▶ **Problem to work on**
Look for the string "Typically" in the listing below, then copy every line that has it.

▶ **Records for the task**
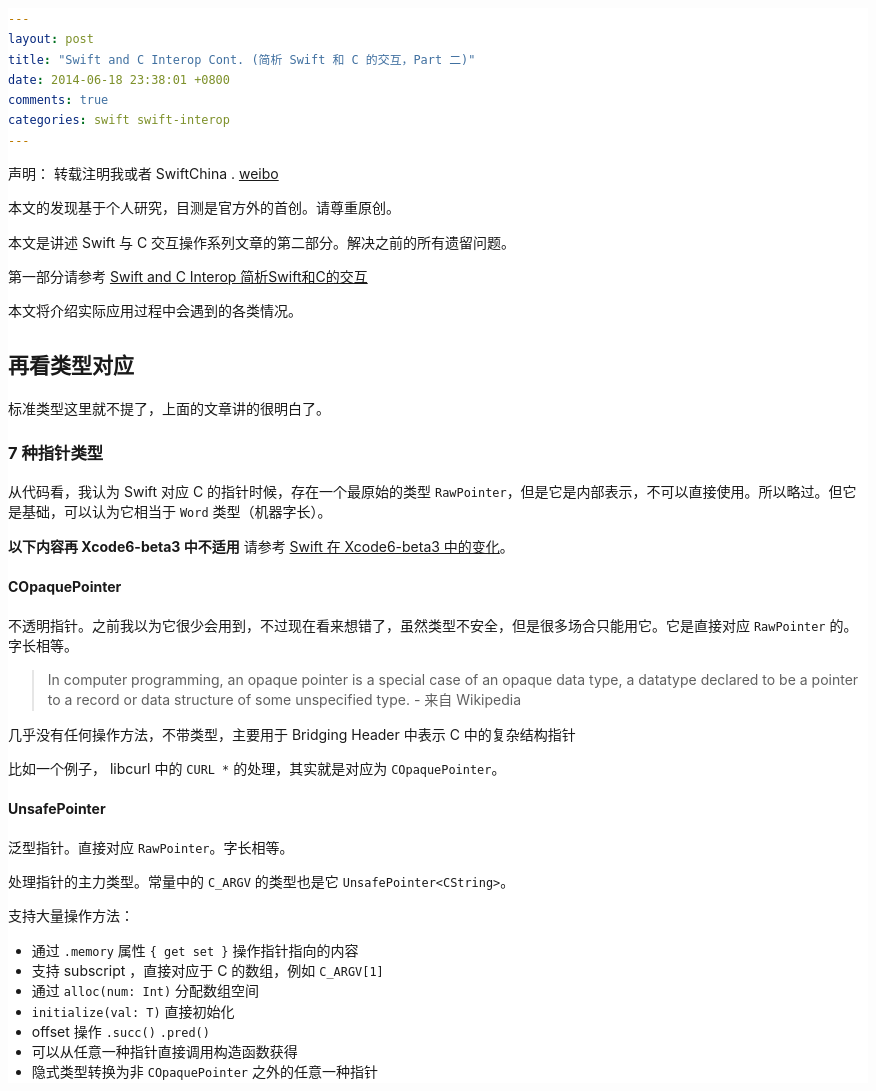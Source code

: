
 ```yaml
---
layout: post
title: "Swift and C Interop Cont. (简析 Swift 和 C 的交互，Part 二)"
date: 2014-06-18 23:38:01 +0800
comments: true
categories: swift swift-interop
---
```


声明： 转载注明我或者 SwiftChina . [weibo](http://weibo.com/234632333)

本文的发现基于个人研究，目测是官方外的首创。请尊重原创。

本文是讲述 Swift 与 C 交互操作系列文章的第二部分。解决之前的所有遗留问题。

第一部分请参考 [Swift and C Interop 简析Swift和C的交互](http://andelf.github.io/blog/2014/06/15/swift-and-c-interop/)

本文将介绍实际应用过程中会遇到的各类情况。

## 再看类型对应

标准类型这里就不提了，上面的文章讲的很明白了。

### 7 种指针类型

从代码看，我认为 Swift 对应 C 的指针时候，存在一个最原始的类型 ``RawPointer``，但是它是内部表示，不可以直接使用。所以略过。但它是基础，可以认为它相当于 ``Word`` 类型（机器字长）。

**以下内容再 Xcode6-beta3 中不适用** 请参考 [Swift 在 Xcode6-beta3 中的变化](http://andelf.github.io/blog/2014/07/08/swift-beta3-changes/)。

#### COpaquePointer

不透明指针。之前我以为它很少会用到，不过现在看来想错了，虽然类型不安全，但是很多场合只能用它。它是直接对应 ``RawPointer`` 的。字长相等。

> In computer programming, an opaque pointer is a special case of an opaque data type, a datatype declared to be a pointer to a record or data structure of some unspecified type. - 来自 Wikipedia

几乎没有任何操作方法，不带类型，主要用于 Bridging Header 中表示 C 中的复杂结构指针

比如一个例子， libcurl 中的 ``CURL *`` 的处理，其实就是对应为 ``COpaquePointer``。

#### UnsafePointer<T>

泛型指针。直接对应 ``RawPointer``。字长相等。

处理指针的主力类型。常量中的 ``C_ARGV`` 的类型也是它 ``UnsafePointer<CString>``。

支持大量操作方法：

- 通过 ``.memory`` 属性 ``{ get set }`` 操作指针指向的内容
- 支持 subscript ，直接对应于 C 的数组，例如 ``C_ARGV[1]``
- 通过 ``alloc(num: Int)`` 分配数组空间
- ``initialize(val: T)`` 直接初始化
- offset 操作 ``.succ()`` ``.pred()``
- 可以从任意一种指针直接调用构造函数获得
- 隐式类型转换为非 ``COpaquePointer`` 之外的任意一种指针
==
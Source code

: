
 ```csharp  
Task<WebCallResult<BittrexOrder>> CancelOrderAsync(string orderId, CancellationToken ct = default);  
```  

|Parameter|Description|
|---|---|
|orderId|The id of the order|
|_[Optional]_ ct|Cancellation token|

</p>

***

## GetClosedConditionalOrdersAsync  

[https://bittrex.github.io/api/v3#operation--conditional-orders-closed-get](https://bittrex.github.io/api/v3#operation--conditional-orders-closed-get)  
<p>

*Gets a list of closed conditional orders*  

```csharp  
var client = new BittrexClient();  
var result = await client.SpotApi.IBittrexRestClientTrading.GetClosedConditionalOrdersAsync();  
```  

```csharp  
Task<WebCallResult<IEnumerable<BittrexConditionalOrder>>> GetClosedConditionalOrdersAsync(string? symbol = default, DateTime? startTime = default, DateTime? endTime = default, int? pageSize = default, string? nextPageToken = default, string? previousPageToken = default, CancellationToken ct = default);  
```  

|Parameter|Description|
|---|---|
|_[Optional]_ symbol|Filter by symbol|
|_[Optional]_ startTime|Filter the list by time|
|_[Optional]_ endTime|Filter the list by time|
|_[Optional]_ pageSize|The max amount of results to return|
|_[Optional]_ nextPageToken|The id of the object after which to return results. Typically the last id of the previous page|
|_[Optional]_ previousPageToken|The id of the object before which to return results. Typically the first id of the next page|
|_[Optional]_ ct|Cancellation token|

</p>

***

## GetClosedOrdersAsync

▶ **Solution**
|_[Optional]_ nextPageToken|The id of the object after which to return results. Typically the last id of the previous page|
|_[Optional]_ previousPageToken|The id of the object before which to return results. Typically the first id of the next page|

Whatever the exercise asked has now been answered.